Even if Mayweather truly is done, there are other noteworthy boxers out there that may be willing to take a shot at McGregor. What about Manny Pacquiao? Bob Arum, the CEO of Top Rank, said in the past that McGregor should fight Pacquiao when it looked like the Mayweather fight was nothing more than a pipe dream. Oscar De La Hoya suggested McGregor take on Canelo Alvarez, additionally.
Promoters will not hesitate to try and get McGregor back in the ring as soon as possible. While it may not be in the best financial interests of Dana White, there is still plenty of reason for the UFC boss to be interested in letting McGregor box again: exposure. People that may not have ever watched McGregor before got a chance to see him on the big stage, which can only help UFC in the long run.
What Other Sports Generate Huge Betting Interest?
While boxing may no longer really be a truly “mainstream” sport, the biggest fights still do generate tons of buzz and interest from bettors and fans alike. Obviously, the Super Bowl and the NFL, in general, remain on top as far as American sports go.

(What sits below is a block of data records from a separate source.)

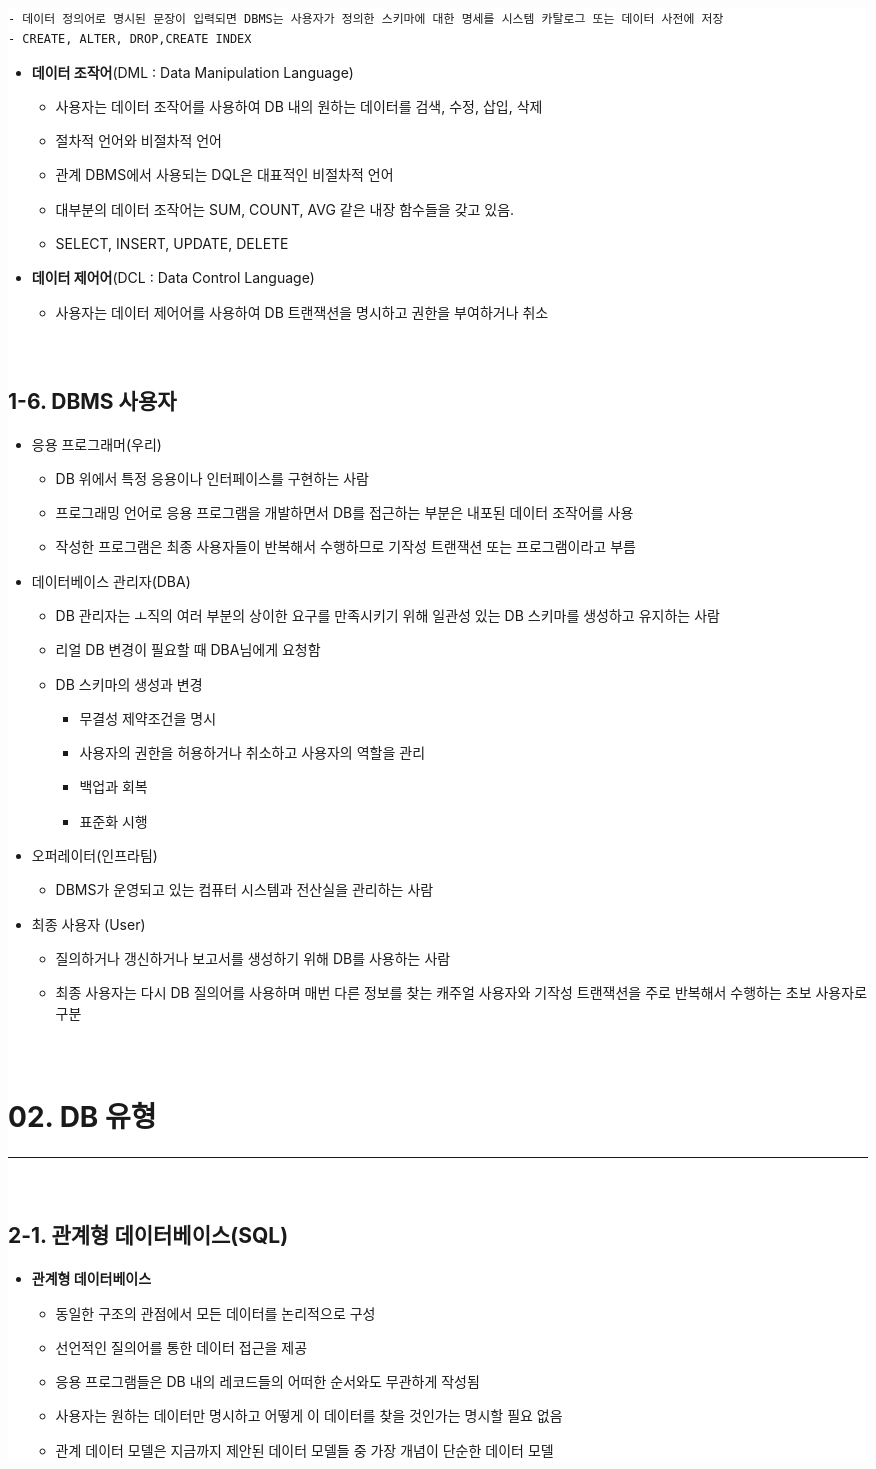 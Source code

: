 	- 데이터 정의어로 명시된 문장이 입력되면 DBMS는 사용자가 정의한 스키마에 대한 명세를 시스템 카탈로그 또는 데이터 사전에 저장 
	- CREATE, ALTER, DROP,CREATE INDEX

- **데이터 조작어**(DML : Data Manipulation Language)
	- 사용자는 데이터 조작어를 사용하여 DB 내의 원하는 데이터를 검색, 수정, 삽입, 삭제
	
	- 절차적 언어와 비절차적 언어
	- 관계 DBMS에서 사용되는 DQL은 대표적인 비절차적 언어
	- 대부분의 데이터 조작어는 SUM, COUNT, AVG 같은 내장 함수들을 갖고 있음.
	- SELECT, INSERT, UPDATE, DELETE

- **데이터 제어어**(DCL : Data Control Language)
	- 사용자는 데이터 제어어를 사용하여 DB 트랜잭션을 명시하고 권한을 부여하거나 취소

 <br>

## 1-6. DBMS 사용자

- 응용 프로그래머(우리)
	- DB 위에서 특정 응용이나 인터페이스를 구현하는 사람

	- 프로그래밍 언어로 응용 프로그램을 개발하면서 DB를 접근하는 부분은 내포된 데이터 조작어를 사용
	- 작성한 프로그램은 최종 사용자들이 반복해서 수행하므로 기작성 트랜잭션 또는 프로그램이라고 부름

- 데이터베이스 관리자(DBA)
	- DB 관리자는 ㅗ직의 여러 부분의 상이한 요구를 만족시키기 위해 일관성 있는 DB 스키마를 생성하고 유지하는 사람

	- 리얼 DB 변경이 필요할 때 DBA님에게 요청함
	- DB 스키마의 생성과 변경
		- 무결성 제약조건을 명시
		
		- 사용자의 권한을 허용하거나 취소하고 사용자의 역할을 관리
		- 백업과 회복
		- 표준화 시행
- 오퍼레이터(인프라팀)
	- DBMS가 운영되고 있는 컴퓨터 시스템과 전산실을 관리하는 사람

- 최종 사용자 (User)
	- 질의하거나 갱신하거나 보고서를 생성하기 위해 DB를 사용하는 사람

	- 최종 사용자는 다시 DB 질의어를 사용하며 매번 다른 정보를 찾는 캐주얼 사용자와 기작성 트랜잭션을 주로 반복해서 수행하는 초보 사용자로 구분

<br>

# 02. DB 유형

---

 <br>

## 2-1. 관계형 데이터베이스(SQL)

- **관계형 데이터베이스**
	- 동일한 구조의 관점에서 모든 데이터를 논리적으로 구성

	- 선언적인 질의어를 통한 데이터 접근을 제공
	- 응용 프로그램들은 DB 내의 레코드들의 어떠한 순서와도 무관하게 작성됨
	- 사용자는 원하는 데이터만 명시하고 어떻게 이 데이터를 찾을 것인가는 명시할 필요 없음
	- 관계 데이터 모델은 지금까지 제안된 데이터 모델들 중 가장 개념이 단순한 데이터 모델
	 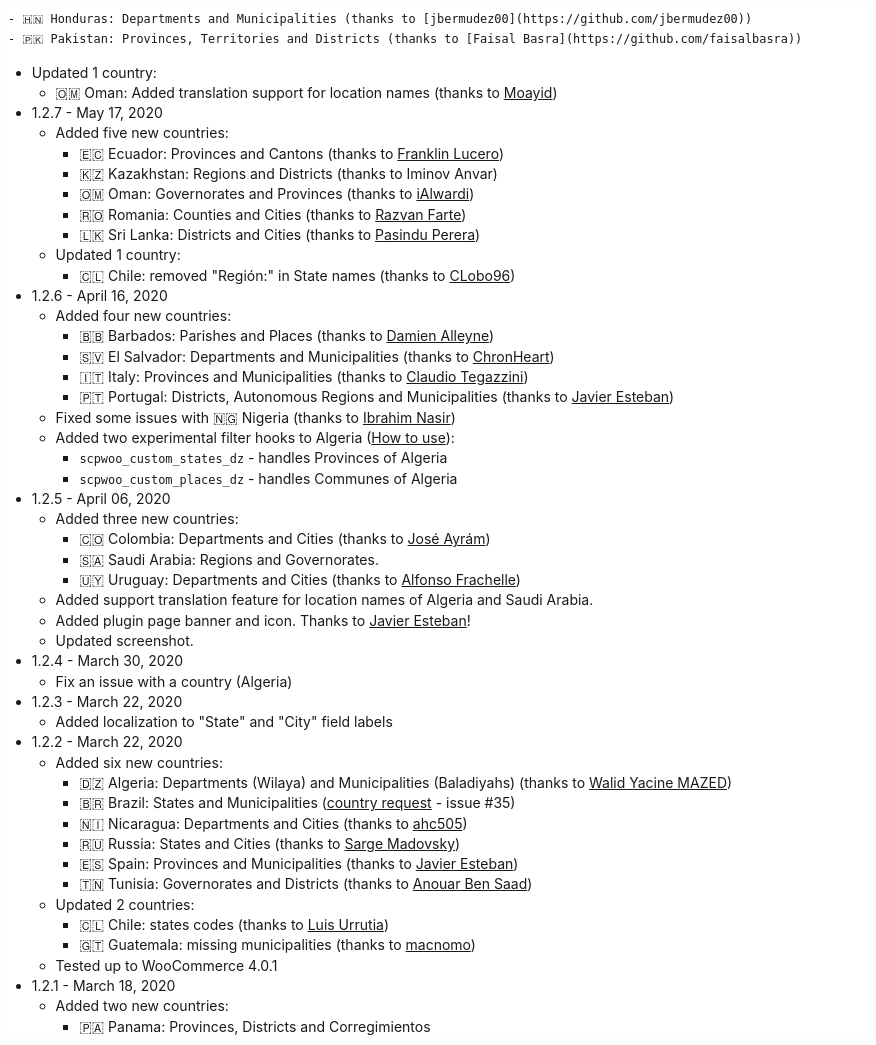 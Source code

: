     - 🇭🇳 Honduras: Departments and Municipalities (thanks to [jbermudez00](https://github.com/jbermudez00))
    - 🇵🇰 Pakistan: Provinces, Territories and Districts (thanks to [Faisal Basra](https://github.com/faisalbasra))
  - Updated 1 country:
    - 🇴🇲 Oman: Added translation support for location names (thanks to [Moayid](https://github.com/Moayid))
- 1.2.7 - May 17, 2020
  - Added five new countries:
    - 🇪🇨 Ecuador: Provinces and Cantons (thanks to [Franklin Lucero](https://github.com/Alercard))
    - 🇰🇿 Kazakhstan: Regions and Districts (thanks to Iminov Anvar)
    - 🇴🇲 Oman: Governorates and Provinces (thanks to [iAlwardi](https://github.com/ialwardi))
    - 🇷🇴 Romania: Counties and Cities (thanks to [Razvan Farte](https://razvanfarte.ro/))
    - 🇱🇰 Sri Lanka: Districts and Cities (thanks to [Pasindu Perera](https://github.com/maddagepasindu))
  - Updated 1 country:
    - 🇨🇱 Chile: removed "Región:" in State names (thanks to [CLobo96](https://github.com/CLobo96))
- 1.2.6 - April 16, 2020
  - Added four new countries:
    - 🇧🇧 Barbados: Parishes and Places (thanks to [Damien Alleyne](https://github.com/d-alleyne))
    - 🇸🇻 El Salvador: Departments and Municipalities (thanks to [ChronHeart](https://github.com/lastcron))
    - 🇮🇹 Italy: Provinces and Municipalities (thanks to [Claudio Tegazzini](https://www.claudiotegazzini.it))
    - 🇵🇹 Portugal: Districts, Autonomous Regions and Municipalities (thanks to [Javier Esteban](https://profiles.wordpress.org/nobnob/))
  - Fixed some issues with 🇳🇬 Nigeria (thanks to [Ibrahim Nasir](https://github.com/kh4l33l))
  - Added two experimental filter hooks to Algeria ([How to use](https://wordpress.org/support/topic/show-a-specific-state/#post-12681489)):
    - `scpwoo_custom_states_dz` - handles Provinces of Algeria
    - `scpwoo_custom_places_dz` - handles Communes of Algeria
- 1.2.5 - April 06, 2020
  - Added three new countries:
    - 🇨🇴 Colombia: Departments and Cities (thanks to [José Ayrám](https://profiles.wordpress.org/joseayram/))
    - 🇸🇦 Saudi Arabia: Regions and Governorates.
    - 🇺🇾 Uruguay: Departments and Cities (thanks to [Alfonso Frachelle](https://www.idearius.com/es/))
  - Added support translation feature for location names of Algeria and Saudi Arabia.
  - Added plugin page banner and icon. Thanks to [Javier Esteban](https://profiles.wordpress.org/nobnob/)!
  - Updated screenshot.
- 1.2.4 - March 30, 2020
  - Fix an issue with a country (Algeria)
- 1.2.3 - March 22, 2020
  - Added localization to "State" and "City" field labels
- 1.2.2 - March 22, 2020
  - Added six new countries:
    - 🇩🇿 Algeria: Departments (Wilaya) and Municipalities (Baladiyahs) (thanks to [Walid Yacine MAZED](https://github.com/w-mazed))
    - 🇧🇷 Brazil: States and Municipalities ([country request](https://github.com/chitezh/woocommerce_states_places/issues/35) - issue #35)
    - 🇳🇮 Nicaragua: Departments and Cities (thanks to [ahc505](https://github.com/ahc505))
    - 🇷🇺 Russia: States and Cities (thanks to [Sarge Madovsky](https://github.com/SargeMadovsky))
    - 🇪🇸 Spain: Provinces and Municipalities (thanks to [Javier Esteban](https://profiles.wordpress.org/nobnob/))
    - 🇹🇳 Tunisia: Governorates and Districts (thanks to [Anouar Ben Saad](https://github.com/anouarbensaad))
  - Updated 2 countries:
    - 🇨🇱 Chile: states codes (thanks to [Luis Urrutia](https://github.com/LuisUrrutia))
    - 🇬🇹 Guatemala: missing municipalities (thanks to [macnomo](https://github.com/macnomo))
  - Tested up to WooCommerce 4.0.1
- 1.2.1 - March 18, 2020
  - Added two new countries:
    - 🇵🇦 Panama: Provinces, Districts and Corregimientos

The Super Bowl essentially popularized the prop bet in the first place, and betting on the big game has only grown from there. More than $132 million was bet on Super Bowl 50 between the Denver Broncos and Carolina Panthers, which set a new record for a single American sporting event at the time.
Another event that garners massive interest is the NCAA college basketball tournament. Interest in general college basketball may have waned over the years, but the tournament remains a massive draw for betting crowds and television interests, alike. The tourney lasts about three weeks every March. Last year, about $9 billion was bet worldwide legally and illegally on the tourney.
Floyd Mayweather himself, certainly a known betting man, has made headlines for betting on the NCAAs in the past. Back in 2014, Money Mayweather himself made a profit of more than $75,000 when he bet on Connecticut to beat heavily-favored Kentucky in the NCAA Championship Game.
It’s going to be a tall task to beat the Mayweather-McGregor bout in the world of fighting anytime soon. Those are the two biggest names in the sport nowadays, so it’s hard to imagine any other headline event topping it in terms of betting interest.